EXERCISE DIRECTIONS: Copy all lines in the material holding the string "https".

DATASET RECORDS:
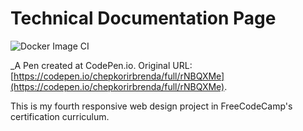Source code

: # Technical Documentation Page
![Docker Image CI](https://github.com/ChepkorirBrenda/freecodecamp-technical-documentation-page/workflows/Docker%20Image%20CI/badge.svg?branch=master)

 _A Pen created at CodePen.io. Original URL: [https://codepen.io/chepkorirbrenda/full/rNBQXMe](https://codepen.io/chepkorirbrenda/full/rNBQXMe).

 This is my fourth responsive web design project in FreeCodeCamp's certification curriculum.
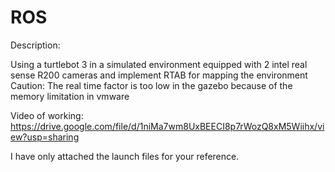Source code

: # ROS

Description:

Using a turtlebot 3 in a simulated environment equipped with 2 intel real sense R200 cameras and implement RTAB for mapping the environment
Caution: The real time factor is too low in the gazebo because of the memory limitation in vmware

Video of working: https://drive.google.com/file/d/1niMa7wm8UxBEECI8p7rWozQ8xM5Wiihx/view?usp=sharing

I have only attached the launch files for your reference.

PROBLEM SOLUTION:
![Docker Image CI](https://github.com/ChepkorirBrenda/freecodecamp-technical-documentation-page/workflows/Docker%20Image%20CI/badge.svg?branch=master)
 _A Pen created at CodePen.io. Original URL: [https://codepen.io/chepkorirbrenda/full/rNBQXMe](https://codepen.io/chepkorirbrenda/full/rNBQXMe).
Video of working: https://drive.google.com/file/d/1niMa7wm8UxBEECI8p7rWozQ8xM5Wiihx/view?usp=sharing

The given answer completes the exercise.